On the Barracuda CloudGen Firewall, you can introduce additional authentication schemes, for example, to configure a second proxy server in your network with an alternative authentication server. There is no limit to the number of authentication schemes that you can add.
Configure an Additional Authentication Scheme
- Go to CONFIGURATION > Configuration Tree > Box > Infrastructure Services > Authentication Service.
- Click Lock.
- In the left menu, click Additional Schemes.
- In the Schemes section, click + to add an entry for the additional authentication scheme.
- Enter a Name for the additional authentication scheme.
- Enable the scheme to start the authentication processes.
- Select the scheme from the Method list.

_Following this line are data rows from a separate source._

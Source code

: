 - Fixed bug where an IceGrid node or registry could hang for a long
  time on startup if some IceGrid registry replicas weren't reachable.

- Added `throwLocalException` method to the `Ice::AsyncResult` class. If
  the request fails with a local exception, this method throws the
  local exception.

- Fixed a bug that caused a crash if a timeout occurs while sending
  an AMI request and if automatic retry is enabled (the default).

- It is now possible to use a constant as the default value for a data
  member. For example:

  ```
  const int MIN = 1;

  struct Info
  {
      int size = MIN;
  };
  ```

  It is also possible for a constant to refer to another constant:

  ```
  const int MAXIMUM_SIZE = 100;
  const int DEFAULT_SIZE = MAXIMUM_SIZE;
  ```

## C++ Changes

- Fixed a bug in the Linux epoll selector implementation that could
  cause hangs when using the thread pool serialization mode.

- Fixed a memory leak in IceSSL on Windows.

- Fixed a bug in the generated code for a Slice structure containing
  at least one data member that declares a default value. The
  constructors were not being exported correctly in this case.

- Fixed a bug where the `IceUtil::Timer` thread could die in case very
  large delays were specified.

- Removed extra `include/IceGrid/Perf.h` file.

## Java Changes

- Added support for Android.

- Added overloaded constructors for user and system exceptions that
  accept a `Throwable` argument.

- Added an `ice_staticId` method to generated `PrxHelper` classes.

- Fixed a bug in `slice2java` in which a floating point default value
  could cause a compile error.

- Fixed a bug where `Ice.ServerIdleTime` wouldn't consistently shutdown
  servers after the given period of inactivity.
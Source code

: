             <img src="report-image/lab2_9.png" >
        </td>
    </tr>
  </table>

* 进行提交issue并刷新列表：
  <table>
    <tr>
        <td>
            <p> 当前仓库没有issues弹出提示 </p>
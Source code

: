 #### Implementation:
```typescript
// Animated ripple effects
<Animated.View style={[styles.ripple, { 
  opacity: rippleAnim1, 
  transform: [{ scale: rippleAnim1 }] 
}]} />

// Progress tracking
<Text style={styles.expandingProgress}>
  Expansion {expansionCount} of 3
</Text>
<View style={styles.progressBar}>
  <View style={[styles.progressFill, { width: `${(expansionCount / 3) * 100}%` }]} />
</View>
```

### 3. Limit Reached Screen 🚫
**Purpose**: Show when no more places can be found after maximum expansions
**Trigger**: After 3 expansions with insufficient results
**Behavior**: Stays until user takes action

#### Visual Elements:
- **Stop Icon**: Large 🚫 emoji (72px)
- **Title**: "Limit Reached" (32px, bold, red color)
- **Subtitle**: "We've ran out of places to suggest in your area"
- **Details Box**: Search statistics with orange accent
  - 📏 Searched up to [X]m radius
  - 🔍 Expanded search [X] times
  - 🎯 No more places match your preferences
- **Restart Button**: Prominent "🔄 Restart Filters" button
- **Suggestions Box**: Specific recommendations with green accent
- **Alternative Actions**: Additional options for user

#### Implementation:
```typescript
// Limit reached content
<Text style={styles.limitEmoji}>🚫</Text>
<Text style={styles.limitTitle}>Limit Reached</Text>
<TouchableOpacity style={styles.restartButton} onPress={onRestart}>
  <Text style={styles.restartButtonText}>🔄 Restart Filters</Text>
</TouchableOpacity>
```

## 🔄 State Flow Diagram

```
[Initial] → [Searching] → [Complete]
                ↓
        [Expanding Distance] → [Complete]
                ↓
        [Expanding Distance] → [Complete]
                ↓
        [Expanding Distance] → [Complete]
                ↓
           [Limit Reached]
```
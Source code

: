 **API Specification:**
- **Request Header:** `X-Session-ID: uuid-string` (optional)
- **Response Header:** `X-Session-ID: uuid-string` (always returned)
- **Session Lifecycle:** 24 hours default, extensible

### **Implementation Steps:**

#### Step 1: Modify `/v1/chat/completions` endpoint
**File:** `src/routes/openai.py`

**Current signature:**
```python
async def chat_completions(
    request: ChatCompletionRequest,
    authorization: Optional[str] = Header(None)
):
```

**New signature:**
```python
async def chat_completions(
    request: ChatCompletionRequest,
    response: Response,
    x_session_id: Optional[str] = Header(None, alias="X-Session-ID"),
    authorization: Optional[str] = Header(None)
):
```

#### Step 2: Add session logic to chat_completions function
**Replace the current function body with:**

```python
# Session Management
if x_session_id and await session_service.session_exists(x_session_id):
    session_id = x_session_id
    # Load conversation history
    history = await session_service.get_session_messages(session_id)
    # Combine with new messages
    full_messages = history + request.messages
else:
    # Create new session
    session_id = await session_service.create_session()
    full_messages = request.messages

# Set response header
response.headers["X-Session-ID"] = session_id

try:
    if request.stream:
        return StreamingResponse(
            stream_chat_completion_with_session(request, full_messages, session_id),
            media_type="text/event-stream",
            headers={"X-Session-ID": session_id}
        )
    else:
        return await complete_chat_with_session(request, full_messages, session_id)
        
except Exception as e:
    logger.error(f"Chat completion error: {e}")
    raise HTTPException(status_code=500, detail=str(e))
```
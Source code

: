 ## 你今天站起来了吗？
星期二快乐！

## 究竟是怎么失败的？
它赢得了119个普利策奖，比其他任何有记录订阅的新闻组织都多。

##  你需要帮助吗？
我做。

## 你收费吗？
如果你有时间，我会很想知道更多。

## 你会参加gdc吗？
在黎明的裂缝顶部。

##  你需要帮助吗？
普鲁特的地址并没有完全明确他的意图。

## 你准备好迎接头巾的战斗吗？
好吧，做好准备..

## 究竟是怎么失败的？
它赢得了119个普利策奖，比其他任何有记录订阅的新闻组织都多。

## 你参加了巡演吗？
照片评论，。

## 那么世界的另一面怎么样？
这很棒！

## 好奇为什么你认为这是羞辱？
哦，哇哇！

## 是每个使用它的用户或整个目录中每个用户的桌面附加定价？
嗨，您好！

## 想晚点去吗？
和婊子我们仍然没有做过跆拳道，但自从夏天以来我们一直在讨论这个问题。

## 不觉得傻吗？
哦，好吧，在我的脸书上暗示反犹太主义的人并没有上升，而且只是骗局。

- Configure the settings applicable to the selected scheme:
- MSNT Settings – For information on the settings in this section, see How to Configure MSNT Authentication.
- MSAD Settings – For information on the settings in this section, see How to Configure MSAD Authentication.
- RADIUS Settings – For information on the settings in this section, see How to Configure RADIUS Authentication.
- LDAP Settings – For information on the settings in this section, see How to Configure LDAP Authentication.
- RSA-ACE Settings – For information on the settings in this section, see How to Configure RSA-ACE SecurID Authentication.
- CloudGen Firewall Local Authentication Settings – For information on the settings in this section, see: How to Configure NGF Local Authentication.
- TACACS+ Settings – For information on the settings in this section, see How to Configure TACACS+ Authentication.
- OSCP Settings – For information on the settings in this section, see How to Configure OCSP Validation.
- In the Filter Settings section, select the scheme from the User Info Helper Scheme list if group information is queried from a different authentication scheme. For example, select LDAP if RADIUS is used for identity verification but group information must be queried from an LDAP directory.
-
In the Group Filter Patterns table, you can add patterns to filter group information from the directory service.
Example:-
Group Filter Pattern:
*SSL*
-
User01:
CN=foo, OU=bar, DC=foo-bar, DC=foo
-
User02:
CN=SSL VPN, DC=foo-bar, DC=foo
In this example, User01 does not have the
*SSL*
pattern in its group membership string and will not match in group-based limitations. -
Group Filter Pattern:
- Click OK.
- Click Send Changes and Activate.